Why Intel and AMD don't make chips like the M2 Max and M2 Ultra

Basic75 · Oct 10, 2023

bobcomer said:
Dang people around here are so into personal attacks and saying I'm lying about my experience.

I don't think so, at least that's not what I think. We believe you when you say that your workload runs well with many smaller cores. The issues are that your experience does not generalise to all, or even many, workloads. We disagree with the understanding that you imply that it does. Further, we believe that your workload would run equally well on a smaller number of higher performance cores of equal aggregate performance. And we disagree with the understanding that you imply that it might not. Faster cores are more flexible, and if we could have a single core that was 4x as fast as a current P-core we would have it. But it's not (currently) possible, and that's why we have (at least) 4 of them in our Macs, that is relatively simple.

leman · Oct 10, 2023

Basic75 said:
It's really that simple, one large core can "simulate" two smaller cores via time slices, but two smaller cores can not be combined into one large core to run a single task faster.

Yep. The argument of context switch overhead is void, since it only matters if your time slices are super short. And it only makes sense for them to be super short if your workload has a lot of internal communication. In which case multiple slow cores will do even worse since you have to pay for the core-to-core communication.

And even more, the last few years of computing were about improving the efficiency of highly interdependent concurrent code. Buzzword „async“. We are moving away from threads as units of concurrent computation because threads are heavy, expensive, and not energy efficient.

bobcomer · Oct 10, 2023

leman said:
Context switch on a modern CPU takes around 1-1.5microseconds. With cache miss penalty this goes up to 3 microseconds.

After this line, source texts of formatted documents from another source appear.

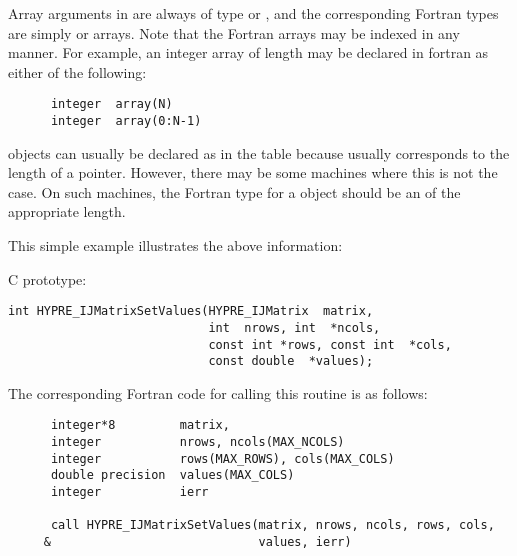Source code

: Array arguments in \hypre{} are always of type  or , and the corresponding Fortran types are simply  or
 arrays.  Note that the Fortran arrays may be indexed in
any manner.  For example, an integer array of length  may be declared in
fortran as either of the following:
\begin{display}
\begin{verbatim}
      integer  array(N)
      integer  array(0:N-1)
\end{verbatim}
\end{display}

\hypre{} objects can usually be declared as in the table because
 usually corresponds to the length of a pointer.  However, there
may be some machines where this is not the case.  On such machines, the Fortran
type for a \hypre{} object should be an  of the appropriate
length.

This simple example illustrates the above information: 

C prototype:
\begin{display}
\begin{verbatim}
int HYPRE_IJMatrixSetValues(HYPRE_IJMatrix  matrix,
                            int  nrows, int  *ncols,
                            const int *rows, const int  *cols,
                            const double  *values);
\end{verbatim}
\end{display}

The corresponding Fortran code for calling this routine is as follows:
\begin{display}
\begin{verbatim}
      integer*8         matrix, 
      integer           nrows, ncols(MAX_NCOLS)
      integer           rows(MAX_ROWS), cols(MAX_COLS)
      double precision  values(MAX_COLS)
      integer           ierr

      call HYPRE_IJMatrixSetValues(matrix, nrows, ncols, rows, cols,
     &                             values, ierr)
\end{verbatim}
\end{display}
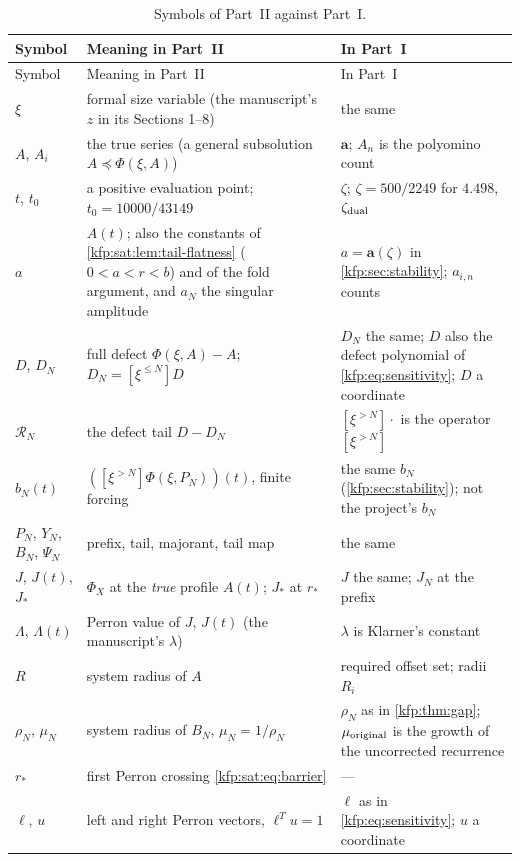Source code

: \documentclass[11pt,a4paper]{article}
\theoremstyle{definition}
\theoremstyle{remark}
\newcommand{\bA}{\boldsymbol a}
\newcommand{\tail}[2]{[\xi^{>#1}]#2}
\newcommand{\strunc}[1]{[\xi^{\le #1}]}
\newcommand{\shigh}[1]{[\xi^{>#1}]}
\newcommand{\satR}{\mathcal R}
\begin{document}
\begin{longtable}{@{}>{\raggedright\arraybackslash}p{}>{\raggedright\arraybackslash}p{}>{\raggedright\arraybackslash}p{}@{}}
\caption{Symbols of Part~II against Part~I.}\label{kfp:sat:tab:notation}\\
\toprule
Symbol & Meaning in Part~II & In Part~I\\
\midrule
\endfirsthead
\toprule
Symbol & Meaning in Part~II & In Part~I\\
\midrule
\endhead
$\xi$ & formal size variable (the manuscript's $z$ in its Sections 1--8) & the same\\
$A$, $A_i$ & the true series (a general subsolution $A\preceq\Phi(\xi,A)$) & $\bA$; $A_n$ is the polyomino count\\
$t$, $t_0$ & a positive evaluation point; $t_0=10000/43149$ & $\zeta$; $\zeta=500/2249$ for $4.498$, $\zeta_{\rm dual}$\\
$a$ & $A(t)$; also the constants of \cref{kfp:sat:lem:tail-flatness} ($0<a<r<b$) and of the fold argument, and $a_N$ the singular amplitude & $a=\bA(\zeta)$ in \cref{kfp:sec:stability}; $a_{i,n}$ counts\\
$D$, $D_N$ & full defect $\Phi(\xi,A)-A$; $D_N=\strunc N D$ & $D_N$ the same; $D$ also the defect polynomial of \eqref{kfp:eq:sensitivity}; $D$ a coordinate\\
$\satR_N$ & the defect tail $D-D_N$ & $\tail{N}{\cdot}$ is the operator $[\xi^{>N}]$\\
$b_N(t)$ & $(\shigh N\Phi(\xi,P_N))(t)$, finite forcing & the same $b_N$ (\cref{kfp:sec:stability}); not the project's $b_N$\\
$P_N$, $Y_N$, $B_N$, $\Psi_N$ & prefix, tail, majorant, tail map & the same\\
$J$, $J(t)$, $J_*$ & $\Phi_X$ at the \emph{true} profile $A(t)$; $J_*$ at $r_*$ & $J$ the same; $J_N$ at the prefix\\
$\Lambda$, $\Lambda(t)$ & Perron value of $J$, $J(t)$ (the manuscript's $\lambda$) & $\lambda$ is Klarner's constant\\
$R$ & system radius of $A$ & required offset set; radii $R_i$\\
$\rho_N$, $\mu_N$ & system radius of $B_N$, $\mu_N=1/\rho_N$ & $\rho_N$ as in \cref{kfp:thm:gap}; $\mu_{\rm original}$ is the growth of the uncorrected recurrence\\
$r_*$ & first Perron crossing \eqref{kfp:sat:eq:barrier} & ---\\
$\ell$, $u$ & left and right Perron vectors, $\ell^Tu=1$ & $\ell$ as in \eqref{kfp:eq:sensitivity}; $u$ a coordinate\\

\end{longtable}
\end{document}
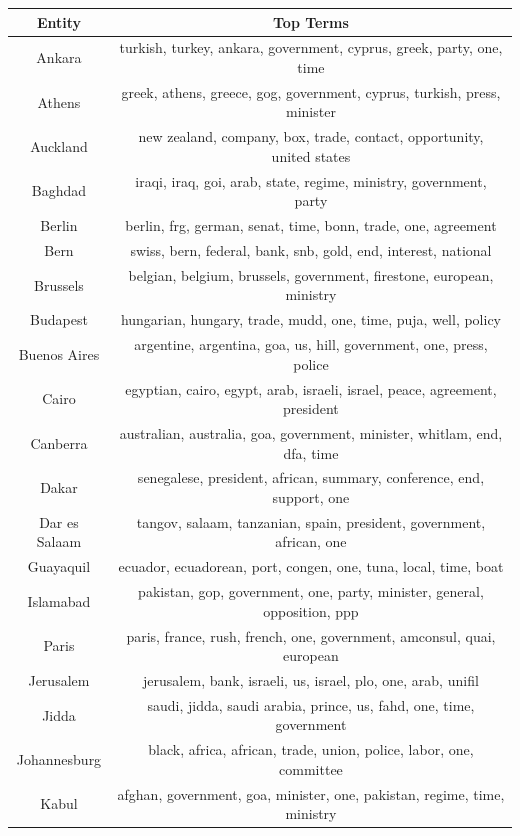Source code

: \begin{table}[htb]
\centering
\small
\begin{tabular}{cc}
\toprule
\textbf{Entity} & \textbf{Top Terms} \\
\midrule
Ankara & turkish, turkey, ankara, government, cyprus, greek, party, one, time \\
Athens & greek, athens, greece, gog, government, cyprus, turkish, press, minister \\
Auckland & new zealand, company, box, trade, contact, opportunity, united states \\
Baghdad & iraqi, iraq, goi, arab, state, regime, ministry, government, party \\
Berlin & berlin, frg, german, senat, time, bonn, trade, one, agreement \\
Bern & swiss, bern, federal, bank, snb, gold, end, interest, national \\
Brussels & belgian, belgium, brussels, government, firestone, european, ministry \\
Budapest & hungarian, hungary, trade, mudd, one, time, puja, well, policy \\
Buenos Aires & argentine, argentina, goa, us, hill, government, one, press, police \\
Cairo & egyptian, cairo, egypt, arab, israeli, israel, peace, agreement, president \\
Canberra & australian, australia, goa, government, minister, whitlam, end, dfa, time \\
Dakar & senegalese, president, african, summary, conference, end, support, one \\
Dar es Salaam & tangov, salaam, tanzanian, spain, president, government, african, one \\
Guayaquil & ecuador, ecuadorean, port, congen, one, tuna, local, time, boat \\
Islamabad & pakistan, gop, government, one, party, minister, general, opposition, ppp \\
Paris & paris, france, rush, french, one, government, amconsul, quai, european \\
Jerusalem & jerusalem, bank, israeli, us, israel, plo, one, arab, unifil \\
Jidda & saudi, jidda, saudi arabia, prince, us, fahd, one, time, government \\
Johannesburg & black, africa, african, trade, union, police, labor, one, committee \\
Kabul & afghan, government, goa, minister, one, pakistan, regime, time, ministry \\

\end{tabular}
\end{table}
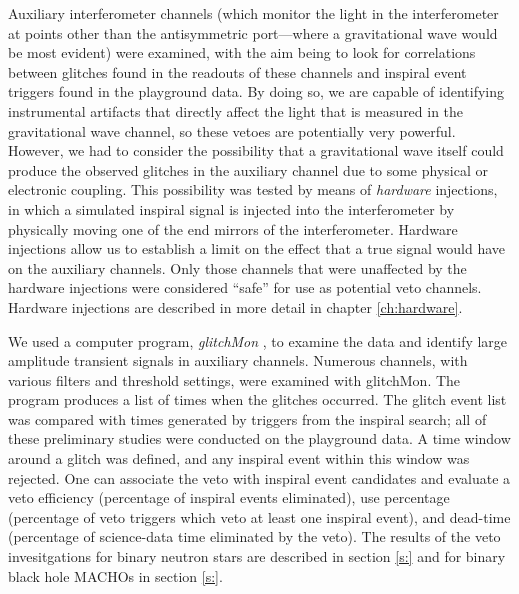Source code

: Auxiliary interferometer channels (which monitor the light in the
interferometer at points other than the antisymmetric port---where a
gravitational wave would be most evident) were examined, with the aim being to
look for correlations between glitches found in the readouts of these channels
and inspiral event triggers found in the playground data.  By doing so, we are
capable of identifying instrumental artifacts that directly affect the light
that is measured in the gravitational wave channel, so these vetoes are
potentially very powerful.  However, we had to consider the possibility that a
gravitational wave itself could produce the observed glitches in the auxiliary
channel due to some physical or electronic coupling.  This possibility was
tested by means of {\em hardware} injections, in which a simulated inspiral
signal is injected into the interferometer by physically moving one of the end
mirrors of the interferometer. Hardware injections allow us to establish a
limit on the effect that a true signal would have on the auxiliary channels.
Only those channels that were unaffected by the hardware injections were
considered ``safe'' for use as potential veto channels. Hardware injections
are described in more detail in chapter \ref{ch:hardware}.

We used a computer program, {\it glitchMon} \cite{glitchMon}, to examine the
data and identify large amplitude transient signals in auxiliary channels.
Numerous channels, with various filters and threshold settings, were examined
with glitchMon. The program produces a list of times when the glitches
occurred. The glitch event list was compared with times generated by triggers
from the inspiral search; all of these preliminary studies were conducted on
the playground data. A time window around a glitch was defined, and any
inspiral event within this window was rejected. One can associate the veto
with inspiral event candidates and evaluate a veto efficiency (percentage of
inspiral events eliminated), use percentage (percentage of veto triggers which
veto at least one inspiral event), and dead-time (percentage of science-data
time eliminated by the veto). The results of the veto invesitgations for
binary neutron stars are described in section \ref{s:} and for binary black
hole MACHOs in section \ref{s:}.

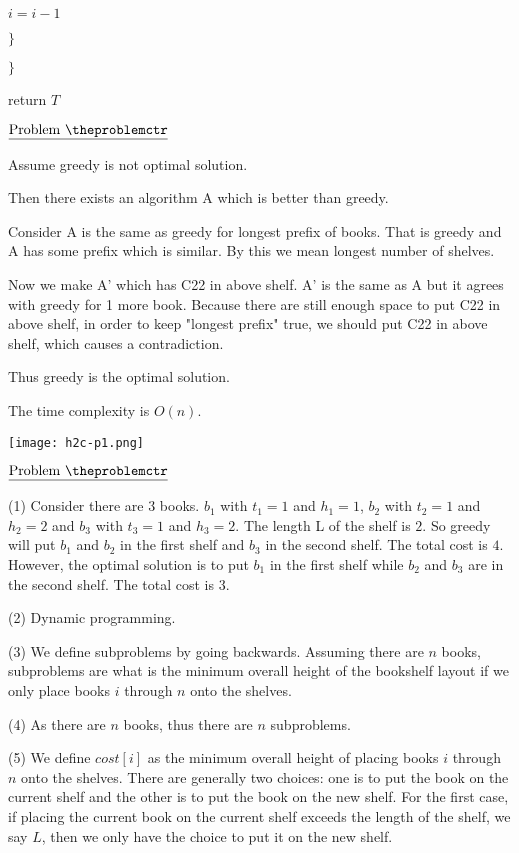 \documentclass[11pt]{article}
\def\pp{\par\noindent}
\begin{document}
\hspace{1 cm} $i = i-1$

\hspace{.5 cm} $\}$

$\}$

return $T$

\vfill
\newpage

\addtocounter{problemctr}{1}
\bigskip
\noindent
$\underline{\rm Problem\ \theproblemctr}$ \pp
\noindent
Assume greedy is not optimal solution. 

Then there exists an algorithm A which is better than greedy.

Consider A is the same as greedy for longest prefix of books. That is greedy and A has some prefix which is similar. By this we mean longest number of shelves.

Now we make A' which has C22 in above shelf. A' is the same as A but it agrees with greedy for 1 more book. Because there are still enough space to put C22 in above shelf, in order to keep "longest prefix" true, we should put C22 in above shelf, which causes a contradiction.

Thus greedy is the optimal solution.

The time complexity is $O(n)$.

\bigskip
\texttt{[image: h2c-p1.png]}

\vfill
\newpage
\addtocounter{problemctr}{1}
\bigskip
\noindent
$\underline{\rm Problem\ \theproblemctr}$\pp
\noindent
(1) Consider there are $3$ books. $b_1$ with $t_1 = 1$ and $h_1=1$, $b_2$ with $t_2 = 1$ and $h_2 = 2$ and $b_3$ with $t_3 = 1$ and $h_3 = 2$. The length L of the shelf is $2$. So greedy will put $b_1$ and $b_2$ in the first shelf and $b_3$ in the second shelf. The total cost is $4$. However, the optimal solution is to put $b_1$ in the first shelf while $b_2$ and $b_3$ are in the second shelf. The total cost is $3$.  

\bigskip
\bigskip
\noindent
(2) Dynamic programming.

\bigskip
\bigskip
\noindent
(3) We define subproblems by going backwards. Assuming there are $n$ books, subproblems are what is the minimum overall height of the bookshelf layout if we only place books $i$ through $n$ onto the shelves.

\bigskip
\bigskip
\noindent
(4) As there are $n$ books, thus there are $n$ subproblems.

\bigskip
\bigskip
\noindent
(5) We define $cost[i]$ as the minimum overall height of placing books $i$ through $n$ onto the shelves. There are generally two choices: one is to put the book on the current shelf and the other is to put the book on the new shelf. For the first case, if placing the current book on the current shelf exceeds the length of the shelf, we say $L$, then we only have the choice to put it on the new shelf.
\end{document}
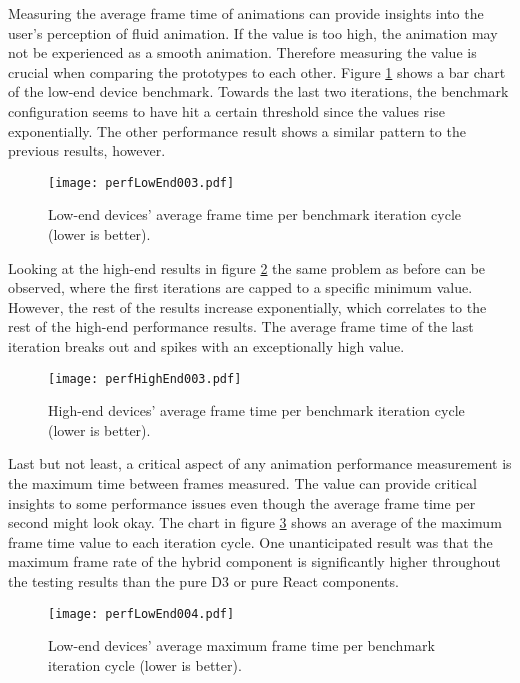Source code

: 
Measuring the average frame time of animations can provide insights into the user's perception of fluid animation. If the value is too high, the animation may not be experienced as a smooth animation. Therefore measuring the value is crucial when comparing the prototypes to each other. Figure \ref{fig:perfLowEnd003} shows a bar chart of the low-end device benchmark. Towards the last two iterations, the benchmark configuration seems to have hit a certain threshold since the values rise exponentially. The other performance result shows a similar pattern to the previous results, however.

\begin{figure}
\centering
\texttt{[image: perfLowEnd003.pdf]}
\caption{Low-end devices' average frame time per benchmark iteration cycle (lower is better).}
\label{fig:perfLowEnd003}
\end{figure}

Looking at the high-end results in figure \ref{fig:perfHighEnd003} the same problem as before can be observed, where the first iterations are capped to a specific minimum value. However, the rest of the results increase exponentially, which correlates to the rest of the high-end performance results. The average frame time of the last iteration breaks out and spikes with an exceptionally high value.

\begin{figure}
\centering
\texttt{[image: perfHighEnd003.pdf]}
\caption{High-end devices' average frame time per benchmark iteration cycle (lower is better).}
\label{fig:perfHighEnd003}
\end{figure}

Last but not least, a critical aspect of any animation performance measurement is the maximum time between frames measured. The value can provide critical insights to some performance issues even though the average frame time per second might look okay. The chart in figure \ref{fig:perfLowEnd004} shows an average of the maximum frame time value to each iteration cycle. One unanticipated result was that the maximum frame rate of the hybrid component is significantly higher throughout the testing results than the pure D3 or pure React components.

\begin{figure}
\centering
\texttt{[image: perfLowEnd004.pdf]}
\caption{Low-end devices' average maximum frame time per benchmark iteration cycle (lower is better).}
\label{fig:perfLowEnd004}
\end{figure}

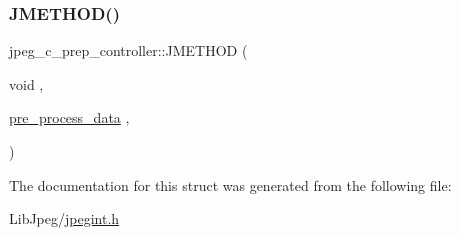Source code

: \subsubsection{\texorpdfstring{JMETHOD()}{JMETHOD()}\hspace{0.1cm}{\footnotesize\ttfamily [2/2]}}
{\footnotesize\ttfamily jpeg\+\_\+c\+\_\+prep\+\_\+controller\+::\+J\+M\+E\+T\+H\+OD (\begin{DoxyParamCaption}\item[{void}]{,  }\item[{\mbox{\hyperlink{jcprepct_8c_a540c9d0777b0f72437600723ff78d9eb}{pre\+\_\+process\+\_\+data}}}]{,  }\item[{(\mbox{\hyperlink{jpeglib_8h_add2a072c54e3a51550f4975f7ddb91e7}{j\+\_\+compress\+\_\+ptr}} cinfo, \mbox{\hyperlink{jpeglib_8h_ac9d5d1b829ed51769db69a37271a7e91}{J\+S\+A\+M\+P\+A\+R\+R\+AY}} input\+\_\+buf, \mbox{\hyperlink{jmorecfg_8h_a04ed4674f6f1d0d50ec241531e38274f}{J\+D\+I\+M\+E\+N\+S\+I\+ON}} $\ast$in\+\_\+row\+\_\+ctr, \mbox{\hyperlink{jmorecfg_8h_a04ed4674f6f1d0d50ec241531e38274f}{J\+D\+I\+M\+E\+N\+S\+I\+ON}} in\+\_\+rows\+\_\+avail, \mbox{\hyperlink{jpeglib_8h_a4bf858e4d42202287e786bdec2f3b62b}{J\+S\+A\+M\+P\+I\+M\+A\+GE}} \mbox{\hyperlink{jdct_8h_ad7e4660a191b1a791748dd44d5a7a0ec}{output\+\_\+buf}}, \mbox{\hyperlink{jmorecfg_8h_a04ed4674f6f1d0d50ec241531e38274f}{J\+D\+I\+M\+E\+N\+S\+I\+ON}} $\ast$out\+\_\+row\+\_\+group\+\_\+ctr, \mbox{\hyperlink{jmorecfg_8h_a04ed4674f6f1d0d50ec241531e38274f}{J\+D\+I\+M\+E\+N\+S\+I\+ON}} out\+\_\+row\+\_\+groups\+\_\+avail)}]{ }\end{DoxyParamCaption})}



The documentation for this struct was generated from the following file\+:\begin{DoxyCompactItemize}
\item 
Lib\+Jpeg/\mbox{\hyperlink{jpegint_8h}{jpegint.\+h}}\end{DoxyCompactItemize}
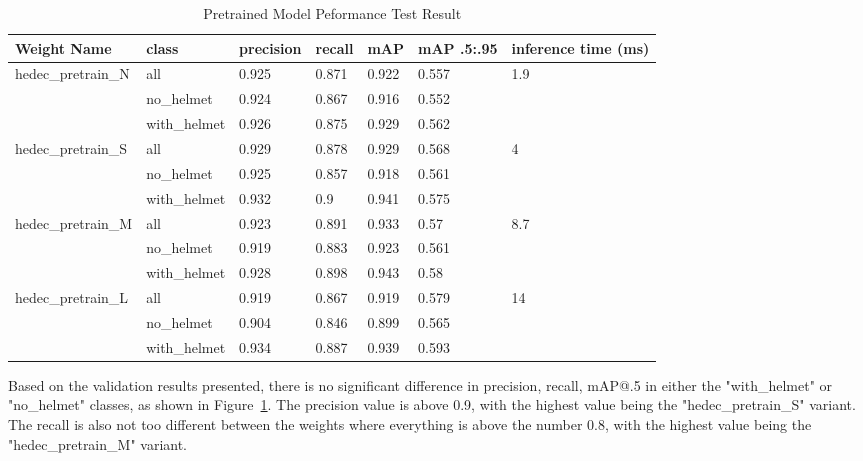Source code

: \begin{table}
  \centering
  \caption{Pretrained Model Peformance Test Result}
  \label{tb:pretrainbenchmarktest}
  \begin{tabular}{|l|l|l|l|l|l|l||} 
    \hline
    Weight Name                          & class        & precision & recall & mAP   & mAP .5:.95 & inference time (ms)    \\ 
    \hline
    \multirow{3}{*}{hedec\_pretrain\_N} & all          & 0.925     & 0.871  & 0.922 & 0.557      & \multirow{3}{*}{1.9}   \\
                                        & no\_helmet   & 0.924     & 0.867  & 0.916 & 0.552      &                        \\
                                        & with\_helmet & 0.926     & 0.875  & 0.929 & 0.562      &                        \\ 
    \hline
    \multirow{3}{*}{hedec\_pretrain\_S} & all          & 0.929     & 0.878  & 0.929 & 0.568      & \multirow{3}{*}{4}     \\
                                        & no\_helmet   & 0.925     & 0.857  & 0.918 & 0.561      &                        \\
                                        & with\_helmet & 0.932     & 0.9    & 0.941 & 0.575      &                        \\ 
    \hline
    \multirow{3}{*}{hedec\_pretrain\_M} & all          & 0.923     & 0.891  & 0.933 & 0.57       & \multirow{3}{*}{8.7}   \\
                                        & no\_helmet   & 0.919     & 0.883  & 0.923 & 0.561      &                        \\
                                        & with\_helmet & 0.928     & 0.898  & 0.943 & 0.58       &                        \\ 
    \hline
    \multirow{3}{*}{hedec\_pretrain\_L} & all          & 0.919     & 0.867  & 0.919 & 0.579      & \multirow{3}{*}{14}    \\
                                        & no\_helmet   & 0.904     & 0.846  & 0.899 & 0.565      &                        \\
                                        & with\_helmet & 0.934     & 0.887  & 0.939 & 0.593      &                        \\ 
    \hline
  \end{tabular}
\end{table}

\par Based on the validation results presented, there is no significant difference in precision, recall, mAP@.5 in either the "with\_helmet" or "no\_helmet" classes, as shown in Figure~\ref{tb:pretrainbenchmarktest}. The precision value is above 0.9, with the highest value being the "hedec\_pretrain\_S" variant. The recall is also not too different between the weights where everything is above the number 0.8, with the highest value being the "hedec\_pretrain\_M" variant.



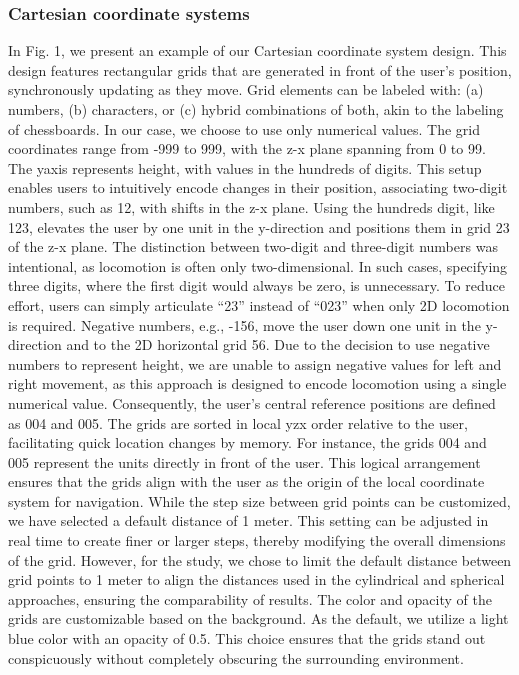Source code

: \documentclass[preprint,12pt]{elsarticle}
\newcommand{\reftext}[1]{{\color{gray}#1}}   %
\begin{document}
\subsubsection{Cartesian coordinate systems}
\reftext{In Fig. 1, we present an example of our Cartesian coordinate system design. This design features rectangular grids that are generated in front of the user's position, synchronously updating as they move. Grid elements can be labeled with: (a) numbers, (b) characters, or (c) hybrid combinations of both, akin to the labeling of chessboards. In our case, we choose to use only numerical values. The grid coordinates range from -999 to 999, with the z-x plane spanning from 0 to 99. The yaxis represents height, with values in the hundreds of digits. This setup enables users to intuitively encode changes in their position, associating two-digit numbers, such as 12, with shifts in the z-x plane. Using the hundreds digit, like 123, elevates the user by one unit in the y-direction and positions them in grid 23 of the z-x plane. The distinction between two-digit and three-digit numbers was intentional, as locomotion is often only two-dimensional. In such cases, specifying three digits, where the first digit would always be zero, is unnecessary. To reduce effort, users can simply articulate ``23'' instead of ``023'' when only 2D locomotion is required. Negative numbers, e.g., -156, move the user down one unit in the y-direction and to the 2D horizontal grid 56. Due to the decision to use negative numbers to represent height, we are unable to assign negative values for left and right movement, as this approach is designed to encode locomotion using a single numerical value. Consequently, the user's central reference positions are defined as 004 and 005. The grids are sorted in local yzx order relative to the user, facilitating quick location changes by memory. For instance, the grids 004 and 005 represent the units directly in front of the user. This logical arrangement ensures that the grids align with the user as the origin of the local coordinate system for navigation. While the step size between grid points can be customized, we have selected a default distance of 1 meter. This setting can be adjusted in real time to create finer or larger steps, thereby modifying the overall dimensions of the grid. However, for the study, we chose to limit the default distance between grid points to 1 meter to align the distances used in the cylindrical and spherical approaches, ensuring the comparability of results. The color and opacity of the grids are customizable based on the background. As the default, we utilize a light blue color with an opacity of 0.5. This choice ensures that the grids stand out conspicuously without completely obscuring the surrounding environment.}
\end{document}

Okay. Not really anything I didn't know. It only gets to be a problem when you try to shove through way too many context switches. That's why I like more cores, less switches per core.

leman said:
Let's go back to our "one fast core vs two slow cores" example. A fast core running two threads using one millisecond slice will lose at most 3 milliseconds on context switch overhead. That's 0.3% of time lost. And of course, since the OS is smart and can figure out that both threads are demanding, it might use 5 or even 10 millisecond slices, dropping that overhead down to 0.3ms for each second. It's practically negligible. And the fast core will perform much better on asymmetric workloads.

That makes sense, with one and two cores and two threads. Even back when context switching was a lot slower than now.

leman said:
Sure, if you have very intensive symmetric workload that has hundreds or thousands of threads in flight, context switch overhead will become substantial. That's where the GPUs come into play.

If you have a GPU <g> Most of the machines I use don't. (other than an iGPU) Our midrange machine (big FAST DB server, that also happens to run our business software)

But I'm talking more than 2 active threads. I have a lot of background monitoring apps, and do a lot of work with VM's. Having more cores just makes it faster to switch between tasks for me, and it is noticeable. Maybe a 2 modern core machine could handle it as well as my Ryzen 7 8 core, but I can't buy a modern 2 core to compare. And the intel PC's I control, even the cheapest we have are more than 2 cores.

All my stuff is very general purpose, never just one type of task at a time. Not like video/sound processing, just DB, data, reporting, and monitoring business processing. Maybe that's where the disconnect here is between most people and myself. I'm an IT generalist, I do it all, I don't just program, I don't just analyze data, I don't just watch my servers and network to make sure they're running okay. I do it all and I need a lot of automaton for that, hence a lot of tasks.

bcortens · Oct 10, 2023

bobcomer said:
Dang people around here are so into personal attacks and saying I'm lying about my experience. Well, I wont block any more people about it, but you can all forget about me responding to it.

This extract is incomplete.